TALLAHASSEE, Fla. — An appellate court on July 27 struck down a Florida law prohibiting “electronic communication” by criminal gangs, but it upheld another statute that makes it a felony to recruit new gang members if they must commit a crime to join.
A three-judge panel of the 1st District Court of Appeal ruled the electronic-communication ban violates due process and First Amendment free-speech and -association rights because it applies even to messages concerning non-criminal gang activities.
The statute prohibits gang members from posting audio, video or still images on the Internet or other electronic communication to intimidate or harass others or to advertise their presence in the community.
The recruitment law passed constitutional muster because it applies only if criminal activity is a condition of membership. The communication law lacks that limitation.
“The state’s interest in controlling gangs’ criminal and delinquent acts is a compelling one, but the government cannot effect its purposes in a provision that criminalizes innocent conduct,” District Judge Stephanie Ray wrote for the panel.
The unanimous opinion upheld Naymontie Nashare Enoch’s conviction and three-year prison sentence followed by two years of probation for violating the recruitment law in Alachua County three years ago.

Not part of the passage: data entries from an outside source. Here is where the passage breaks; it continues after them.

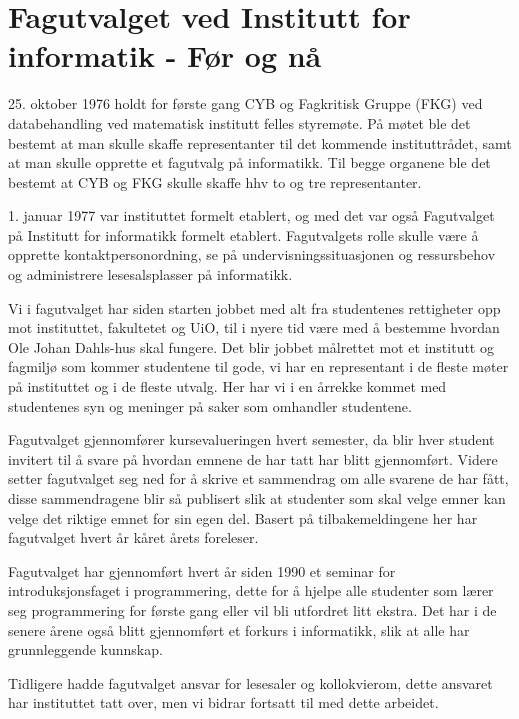 \chapter[FUI]{Fagutvalget ved Institutt for informatik - Før og nå}

\author{Skrevet av Dennis Norheim}

25. oktober 1976 holdt for første gang CYB og Fagkritisk Gruppe (FKG) ved databehandling ved matematisk institutt felles styremøte. På møtet ble det bestemt at man skulle skaffe representanter til det kommende instituttrådet, samt at man skulle opprette et fagutvalg på informatikk. Til begge organene ble det bestemt at CYB og FKG skulle skaffe hhv to og tre representanter. 

1. januar 1977 var instituttet formelt etablert, og med det var også Fagutvalget på Institutt for informatikk formelt etablert. Fagutvalgets rolle skulle være å opprette kontaktpersonordning, se på undervisningssituasjonen og ressursbehov og administrere lesesalsplasser på informatikk.

Vi i fagutvalget har siden starten jobbet med alt fra studentenes rettigheter opp mot instituttet, fakultetet og UiO, til i nyere tid være med å bestemme hvordan Ole Johan Dahls-hus skal fungere. Det blir jobbet målrettet mot et institutt og fagmiljø som kommer studentene til gode, vi har en representant i de fleste møter på instituttet og i de fleste utvalg. Her har vi i en årrekke kommet med studentenes syn og meninger på saker som omhandler studentene. 

Fagutvalget gjennomfører kursevalueringen hvert semester, da blir hver student invitert til å svare på hvordan emnene de har tatt har blitt gjennomført. Videre setter fagutvalget seg ned for å skrive et sammendrag om alle svarene de har fått, disse sammendragene blir så publisert slik at studenter som skal velge emner kan velge det riktige emnet for sin egen del. Basert på tilbakemeldingene her har fagutvalget hvert år kåret årets foreleser. 

Fagutvalget har gjennomført hvert år siden 1990 et seminar for introduksjonsfaget i programmering, dette for å hjelpe alle studenter som lærer seg programmering for første gang eller vil bli utfordret litt ekstra. Det har i de senere årene også blitt gjennomført et forkurs i informatikk, slik at alle har grunnleggende kunnskap. 

Tidligere hadde fagutvalget ansvar for lesesaler og kollokvierom, dette ansvaret har instituttet tatt over, men vi bidrar fortsatt til med dette arbeidet.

The ruling, though, reversed his conviction and sentence of five years of probation under the communication statute.
Enoch pleaded no contest to both counts. But he reserved his right to appeal Circuit Judge Mark Moseley’s refusal to dismiss the charges on constitutional grounds.
Ray wrote that in the recruitment law, the Legislature “attempted to strike a proper balance between protecting fundamental rights and using legitimate government police powers to fight the scourge of gang-related criminal activity.”
She noted several other states, including California, Texas, Indiana and Idaho, have passed similar laws, some of which also have been upheld by the courts.
The communications law, though, is so broad that it prohibits “both criminal and innocent activity and, in doing so, prohibits expression and associational activity with a purpose to benefit, promote or further even the non-criminal interests of a criminal gang,” Ray wrote.
Attorney General Pam Bondi’s office defended the laws. Bondi spokesman John Lucas said the opinion was still under review, but it was likely the communication law decision would be appealed to the Florida Supreme Court.
Tallahassee-based Public Defender Nancy Daniels’ office represented Enoch. She did not return a phone message seeking comment in time for this story.
Chief District Judge Robert Benton II and Judge Clayton Roberts concurred in the opinion.
The case is Naymontie Nashare Enoch v. State of Florida, 1D10-3443.